二刀流スーパースターを取り逃がした〝屈辱のナイトメア〟は、まだトラウマとしてこびり付いているのかもしれない。ドジャース専門メディア「ドジャースウェイ」は、ブルージェイズのジョン・シュナイダー監督(46)の最新コメントを引き合いに球団側が今もなおドジャースと大谷翔平投手(31)に対する「心残り」を念頭に置いていると報じた。
同メディアによれば、2023年オフに大谷がエンゼルスからFAになった際、争奪戦の勝者はドジャースとなった一方でトロント行きが現実味を帯びた瞬間も「確かにあった」という。だが最終的に大谷はドジャーブルーを選び、超大型契約で「史上空前の獲得合戦」に決着をつけた。ある米メディア記者によって「大谷がトロント行きの飛行機に乗った」と誤情報が発せられるなどブルージェイズ側にとっては、球団とファンが一体となって振り回された「激動の一幕」であり、あれから2年が経過した今も悪夢から解放され切っていない――というのが同メディアの見立てだ。
その余韻が、岡本和真内野手(29)の加入という新しい話題にも影を落としているという。シュナイダー監督は岡本に言及する過程で、かつて敗れた大谷争奪戦に触れると同時に皮肉めいた言い回しも交えた。

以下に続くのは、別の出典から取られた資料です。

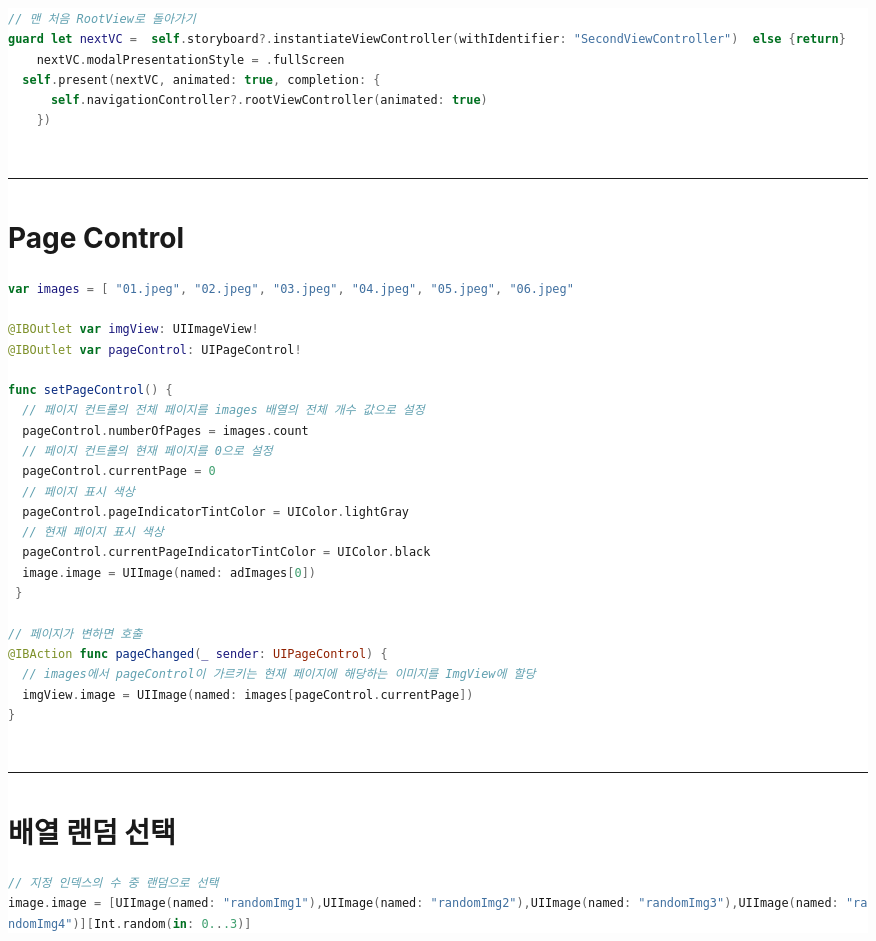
 ```swift
// 맨 처음 RootView로 돌아가기
guard let nextVC =  self.storyboard?.instantiateViewController(withIdentifier: "SecondViewController")  else {return} 
	nextVC.modalPresentationStyle = .fullScreen
  self.present(nextVC, animated: true, completion: {
      self.navigationController?.rootViewController(animated: true)
    })

```

</br>

---

# Page Control

```swift
var images = [ "01.jpeg", "02.jpeg", "03.jpeg", "04.jpeg", "05.jpeg", "06.jpeg" 

@IBOutlet var imgView: UIImageView! 
@IBOutlet var pageControl: UIPageControl!
              
func setPageControl() {
  // 페이지 컨트롤의 전체 페이지를 images 배열의 전체 개수 값으로 설정
  pageControl.numberOfPages = images.count
  // 페이지 컨트롤의 현재 페이지를 0으로 설정
  pageControl.currentPage = 0
  // 페이지 표시 색상
  pageControl.pageIndicatorTintColor = UIColor.lightGray
  // 현재 페이지 표시 색상
  pageControl.currentPageIndicatorTintColor = UIColor.black
  image.image = UIImage(named: adImages[0])
 }
              
// 페이지가 변하면 호출    
@IBAction func pageChanged(_ sender: UIPageControl) {
  // images에서 pageControl이 가르키는 현재 페이지에 해당하는 이미지를 ImgView에 할당
  imgView.image = UIImage(named: images[pageControl.currentPage])
}
```

</br>

---

# 배열 랜덤 선택

```swift
// 지정 인덱스의 수 중 랜덤으로 선택
image.image = [UIImage(named: "randomImg1"),UIImage(named: "randomImg2"),UIImage(named: "randomImg3"),UIImage(named: "randomImg4")][Int.random(in: 0...3)]
```
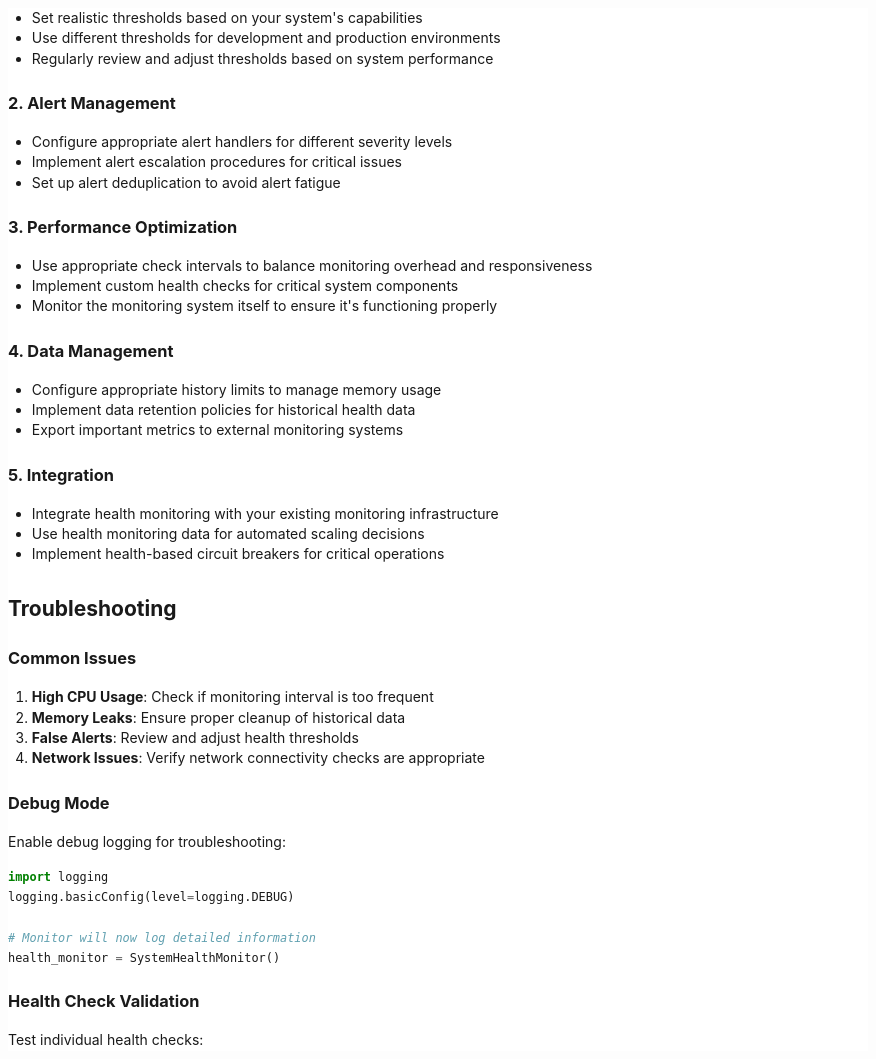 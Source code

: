 - Set realistic thresholds based on your system's capabilities
- Use different thresholds for development and production environments
- Regularly review and adjust thresholds based on system performance

### 2. Alert Management

- Configure appropriate alert handlers for different severity levels
- Implement alert escalation procedures for critical issues
- Set up alert deduplication to avoid alert fatigue

### 3. Performance Optimization

- Use appropriate check intervals to balance monitoring overhead and responsiveness
- Implement custom health checks for critical system components
- Monitor the monitoring system itself to ensure it's functioning properly

### 4. Data Management

- Configure appropriate history limits to manage memory usage
- Implement data retention policies for historical health data
- Export important metrics to external monitoring systems

### 5. Integration

- Integrate health monitoring with your existing monitoring infrastructure
- Use health monitoring data for automated scaling decisions
- Implement health-based circuit breakers for critical operations

## Troubleshooting

### Common Issues

1. **High CPU Usage**: Check if monitoring interval is too frequent
2. **Memory Leaks**: Ensure proper cleanup of historical data
3. **False Alerts**: Review and adjust health thresholds
4. **Network Issues**: Verify network connectivity checks are appropriate

### Debug Mode

Enable debug logging for troubleshooting:

```python
import logging
logging.basicConfig(level=logging.DEBUG)

# Monitor will now log detailed information
health_monitor = SystemHealthMonitor()
```

### Health Check Validation

Test individual health checks:
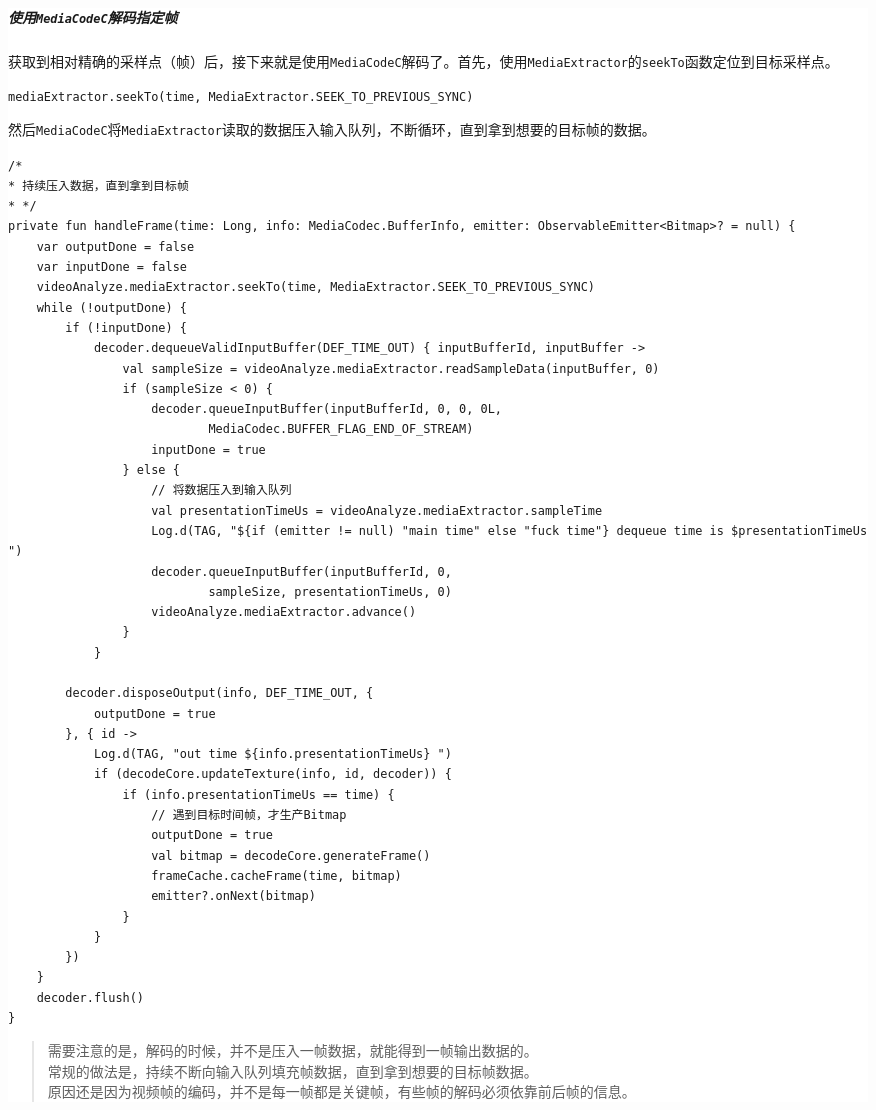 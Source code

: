 ##### 使用`MediaCodeC`解码指定帧
获取到相对精确的采样点（帧）后，接下来就是使用`MediaCodeC`解码了。首先，使用`MediaExtractor`的`seekTo`函数定位到目标采样点。

```
mediaExtractor.seekTo(time, MediaExtractor.SEEK_TO_PREVIOUS_SYNC)
```
然后`MediaCodeC`将`MediaExtractor`读取的数据压入输入队列，不断循环，直到拿到想要的目标帧的数据。

```
/*
* 持续压入数据，直到拿到目标帧
* */
private fun handleFrame(time: Long, info: MediaCodec.BufferInfo, emitter: ObservableEmitter<Bitmap>? = null) {
    var outputDone = false
    var inputDone = false
    videoAnalyze.mediaExtractor.seekTo(time, MediaExtractor.SEEK_TO_PREVIOUS_SYNC)
    while (!outputDone) {
        if (!inputDone) {
            decoder.dequeueValidInputBuffer(DEF_TIME_OUT) { inputBufferId, inputBuffer ->
                val sampleSize = videoAnalyze.mediaExtractor.readSampleData(inputBuffer, 0)
                if (sampleSize < 0) {
                    decoder.queueInputBuffer(inputBufferId, 0, 0, 0L,
                            MediaCodec.BUFFER_FLAG_END_OF_STREAM)
                    inputDone = true
                } else {
                    // 将数据压入到输入队列
                    val presentationTimeUs = videoAnalyze.mediaExtractor.sampleTime
                    Log.d(TAG, "${if (emitter != null) "main time" else "fuck time"} dequeue time is $presentationTimeUs ")
                    decoder.queueInputBuffer(inputBufferId, 0,
                            sampleSize, presentationTimeUs, 0)
                    videoAnalyze.mediaExtractor.advance()
                }
            }
  
        decoder.disposeOutput(info, DEF_TIME_OUT, {
            outputDone = true
        }, { id ->
            Log.d(TAG, "out time ${info.presentationTimeUs} ")
            if (decodeCore.updateTexture(info, id, decoder)) {
                if (info.presentationTimeUs == time) {
                    // 遇到目标时间帧，才生产Bitmap
                    outputDone = true
                    val bitmap = decodeCore.generateFrame()
                    frameCache.cacheFrame(time, bitmap)
                    emitter?.onNext(bitmap)
                }
            }
        })
    }
    decoder.flush()
}
```
>需要注意的是，解码的时候，并不是压入一帧数据，就能得到一帧输出数据的。<br>常规的做法是，持续不断向输入队列填充帧数据，直到拿到想要的目标帧数据。<br>原因还是因为视频帧的编码，并不是每一帧都是关键帧，有些帧的解码必须依靠前后帧的信息。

13日(日本時間14日)にブルージェイズのキャンプ地・フロリダ州グレンデールに岡本が到着したかどうか、報道陣から質問を受けた同監督は「私が知っているのは、彼が4時にこの建物に到着する予定だということだけ。以前飛行機を追跡した時は、私にとってあまり良い結果にならなかった」とコメント。前記した2年前の「大谷誤情報」には、シュナイダー監督もいまだ悩まされていることをうかがわせた。チームとしては岡本という新戦力を迎えながらも「大谷の件」が完全には〝過去形〟になり切っていないことを示す場面だったというわけだ。
同記事はさらに、ドジャースがフィールド上のみならず今オフの補強でも圧倒的な存在感を示し、他球団に反発や警戒感が広がっているとも指摘。ブルージェイズは大谷の獲得失敗から立て直しを図り、別の大型投資に舵を切ったとしながらも「あの時、二刀流スーパースターをカナダ行きの飛行機に乗せられなかった悔い」は消えていないとも論じた。
岡本加入で新しいストーリーを描きたいトロントにとって、大谷は「過去の出来事」ではなく「永遠の屈辱」として残り続けるのか。昨年のワールドシリーズでも雌雄を決しながら結局敗れたドジャースの背中を追うほど、大谷の幻影は濃くなっていくのかもしれない。